The BUAV is calling for Northern Ireland to exercise its powers to take swift action to reduce animal experiments as figures released today show almost no movement in the number of animal experiments since 2010.
New statistics show that 18,538 experiments were carried out on animals in Northern Irish laboratories in 2011 on 11,857 mice, 694 rats, 41 horses, 102 rabbits, 7 dogs, 19 cats, 2,223 sheep and 1,655 birds. The dogs and cats were re-used a number of times – 7 dogs faced 77 tests, and 19 cats endured 47 experiments.
Although power is devolved on this issue, the Northern Ireland Executive continues to follow animal testing policy from Westminster.

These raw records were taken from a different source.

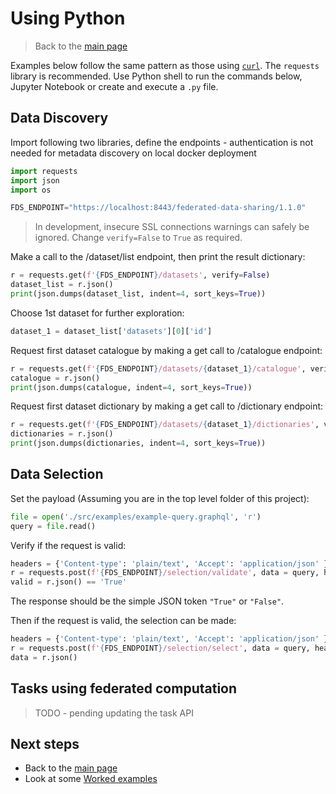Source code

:# Using Python

> Back to the [main page](./User_Guide.md)

Examples below follow the same pattern as those using [`curl`](./User_Guide_CLI.md). The `requests` library is recommended. Use Python shell to run the commands below, Jupyter Notebook or create and execute a `.py` file.

## Data Discovery

Import following two libraries, define the endpoints - authentication is not needed for metadata discovery on local docker deployment
```python
import requests
import json
import os

FDS_ENDPOINT="https://localhost:8443/federated-data-sharing/1.1.0"
```

> In development, insecure SSL connections warnings can safely be ignored. Change `verify=False` to `True` as required.

Make a call to the /dataset/list endpoint, then print the result dictionary:
```python
r = requests.get(f'{FDS_ENDPOINT}/datasets', verify=False)
dataset_list = r.json()
print(json.dumps(dataset_list, indent=4, sort_keys=True))
```

Choose 1st dataset for further exploration:
```python
dataset_1 = dataset_list['datasets'][0]['id']
```

Request first dataset catalogue by making a get call to /catalogue endpoint:
```python
r = requests.get(f'{FDS_ENDPOINT}/datasets/{dataset_1}/catalogue', verify=False)
catalogue = r.json()
print(json.dumps(catalogue, indent=4, sort_keys=True))
```

Request first dataset dictionary by making a get call to /dictionary endpoint:
```python
r = requests.get(f'{FDS_ENDPOINT}/datasets/{dataset_1}/dictionaries', verify=False)
dictionaries = r.json()
print(json.dumps(dictionaries, indent=4, sort_keys=True))
```
## Data Selection

Set the payload (Assuming you are in the top level folder of this project):
```python
file = open('./src/examples/example-query.graphql', 'r')
query = file.read()
```
Verify if the request is valid:
```python
headers = {'Content-type': 'plain/text', 'Accept': 'application/json' }
r = requests.post(f'{FDS_ENDPOINT}/selection/validate', data = query, headers=headers, verify=False)
valid = r.json() == 'True'
```
The response should be the simple JSON token `"True"` or `"False"`. 

Then if the request is valid, the selection can be made:
```python
headers = {'Content-type': 'plain/text', 'Accept': 'application/json' }
r = requests.post(f'{FDS_ENDPOINT}/selection/select', data = query, headers=headers, verify=False)
data = r.json()
```

## Tasks using federated computation

> TODO - pending updating the task API

## Next steps

- Back to the [main page](./User_Guide.md)
- Look at some [Worked examples](https://github.com/federated-data-sharing/common-api-examples)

A motion tabled by Alliance East Belfast MLA Chris Lyttle, calls on the Minister of Health, Social Services and Public Safety to develop a separate policy to Great Britain on the licensing and regulation of experiments on animals to secure positive change for animals in laboratories.

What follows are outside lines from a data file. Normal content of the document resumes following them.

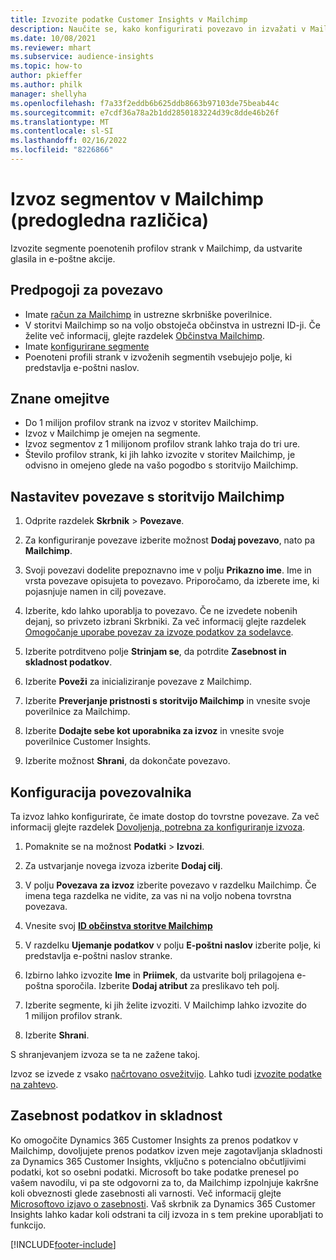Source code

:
 ```yaml
---
title: Izvozite podatke Customer Insights v Mailchimp
description: Naučite se, kako konfigurirati povezavo in izvažati v Mailchimp.
ms.date: 10/08/2021
ms.reviewer: mhart
ms.subservice: audience-insights
ms.topic: how-to
author: pkieffer
ms.author: philk
manager: shellyha
ms.openlocfilehash: f7a33f2eddb6b625ddb8663b97103de75beab44c
ms.sourcegitcommit: e7cdf36a78a2b1dd2850183224d39c8dde46b26f
ms.translationtype: MT
ms.contentlocale: sl-SI
ms.lasthandoff: 02/16/2022
ms.locfileid: "8226866"
---
```

# <a name="export-segments-to-mailchimp-preview"></a>Izvoz segmentov v Mailchimp (predogledna različica)

Izvozite segmente poenotenih profilov strank v Mailchimp, da ustvarite glasila in e-poštne akcije.

## <a name="prerequisites-for-connection"></a>Predpogoji za povezavo

-   Imate [račun za Mailchimp](https://mailchimp.com/) in ustrezne skrbniške poverilnice.
-   V storitvi Mailchimp so na voljo obstoječa občinstva in ustrezni ID-ji. Če želite več informacij, glejte razdelek [Občinstva Mailchimp](https://mailchimp.com/help/create-audience/).
-   Imate [konfigurirane segmente](segments.md)
-   Poenoteni profili strank v izvoženih segmentih vsebujejo polje, ki predstavlja e-poštni naslov.

## <a name="known-limitations"></a>Znane omejitve

- Do 1 milijon profilov strank na izvoz v storitev Mailchimp.
- Izvoz v Mailchimp je omejen na segmente.
- Izvoz segmentov z 1 milijonom profilov strank lahko traja do tri ure. 
- Število profilov strank, ki jih lahko izvozite v storitev Mailchimp, je odvisno in omejeno glede na vašo pogodbo s storitvijo Mailchimp.

## <a name="set-up-connection-to-mailchimp"></a>Nastavitev povezave s storitvijo Mailchimp

1. Odprite razdelek **Skrbnik** > **Povezave**.

1. Za konfiguriranje povezave izberite možnost **Dodaj povezavo**, nato pa **Mailchimp**.

1. Svoji povezavi dodelite prepoznavno ime v polju **Prikazno ime**. Ime in vrsta povezave opisujeta to povezavo. Priporočamo, da izberete ime, ki pojasnjuje namen in cilj povezave.

1. Izberite, kdo lahko uporablja to povezavo. Če ne izvedete nobenih dejanj, so privzeto izbrani Skrbniki. Za več informacij glejte razdelek [Omogočanje uporabe povezav za izvoze podatkov za sodelavce](connections.md#allow-contributors-to-use-a-connection-for-exports).

1. Izberite potrditveno polje **Strinjam se**, da potrdite **Zasebnost in skladnost podatkov**.

1. Izberite **Poveži** za inicializiranje povezave z Mailchimp.

1. Izberite **Preverjanje pristnosti s storitvijo Mailchimp** in vnesite svoje poverilnice za Mailchimp.

1. Izberite **Dodajte sebe kot uporabnika za izvoz** in vnesite svoje poverilnice Customer Insights.

1. Izberite možnost **Shrani**, da dokončate povezavo. 

## <a name="configure-the-connector"></a>Konfiguracija povezovalnika

Ta izvoz lahko konfigurirate, če imate dostop do tovrstne povezave. Za več informacij glejte razdelek [Dovoljenja, potrebna za konfiguriranje izvoza](export-destinations.md#set-up-a-new-export).

1. Pomaknite se na možnost **Podatki** > **Izvozi**.

1. Za ustvarjanje novega izvoza izberite **Dodaj cilj**.

1. V polju **Povezava za izvoz** izberite povezavo v razdelku Mailchimp. Če imena tega razdelka ne vidite, za vas ni na voljo nobena tovrstna povezava.

1. Vnesite svoj **[ID občinstva storitve Mailchimp](https://mailchimp.com/help/find-audience-id/)**

1. V razdelku **Ujemanje podatkov** v polju **E-poštni naslov** izberite polje, ki predstavlja e-poštni naslov stranke. 

1. Izbirno lahko izvozite **Ime** in **Priimek**, da ustvarite bolj prilagojena e-poštna sporočila. Izberite **Dodaj atribut** za preslikavo teh polj.

1. Izberite segmente, ki jih želite izvoziti. V Mailchimp lahko izvozite do 1 milijon profilov strank.

1. Izberite **Shrani**.

S shranjevanjem izvoza se ta ne zažene takoj.

Izvoz se izvede z vsako [načrtovano osvežitvijo](system.md#schedule-tab). Lahko tudi [izvozite podatke na zahtevo](export-destinations.md#run-exports-on-demand). 

## <a name="data-privacy-and-compliance"></a>Zasebnost podatkov in skladnost

Ko omogočite Dynamics 365 Customer Insights za prenos podatkov v Mailchimp, dovoljujete prenos podatkov izven meje zagotavljanja skladnosti za Dynamics 365 Customer Insights, vključno s potencialno občutljivimi podatki, kot so osebni podatki. Microsoft bo take podatke prenesel po vašem navodilu, vi pa ste odgovorni za to, da Mailchimp izpolnjuje kakršne koli obveznosti glede zasebnosti ali varnosti. Več informacij glejte [Microsoftovo izjavo o zasebnosti](https://go.microsoft.com/fwlink/?linkid=396732).
Vaš skrbnik za Dynamics 365 Customer Insights lahko kadar koli odstrani ta cilj izvoza in s tem prekine uporabljati to funkcijo.

[!INCLUDE[footer-include](../includes/footer-banner.md)]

Animal experiments cause distress and suffering, and most animals are killed as part of the experiment. Contrary to popular belief, animals can still be used for a wide range of tests including for consumer products. The majority of animals experimented on in Northern Ireland in 2011 were used in curiosity based research which claims no specific benefit (64%).
• 71% of experiments were conducted with no anaesthesia
• 1,812 tests were toxicology (poisoning) experiments. Some animals recovered and were forced to endure multiple poisonings. 452 of these experiments were carried out to test food products.
• Universities conducted the most animal experiments in Northern Ireland (63%), followed by non-profit organisations such as charities (30%) and private companies (7%)
• 39% of the experiments involved genetically altered animals. 16% of experiments conducted were for breeding animals. Breeding genetically altered animals is counted as a procedure in itself as the animals born are prone to suffer from abnormalities.
The BUAV Chief Executive, Michelle Thew states: “Animal experimentation is a devolved issue in Northern Ireland, but policy from Whitehall is simply cut and pasted. We are disappointed that Northern Ireland has neglected this important issue and thousands of animals continue to suffer in laboratories. Northern Ireland should be taking the lead in imposing stricter controls on the use of animals and providing more transparent information for the public. We urge people to ask their MLA to sign the motion tabled by Chris Lyttle calling for Northern Ireland to have its own policy on the licensing and regulation of experiments on animals.”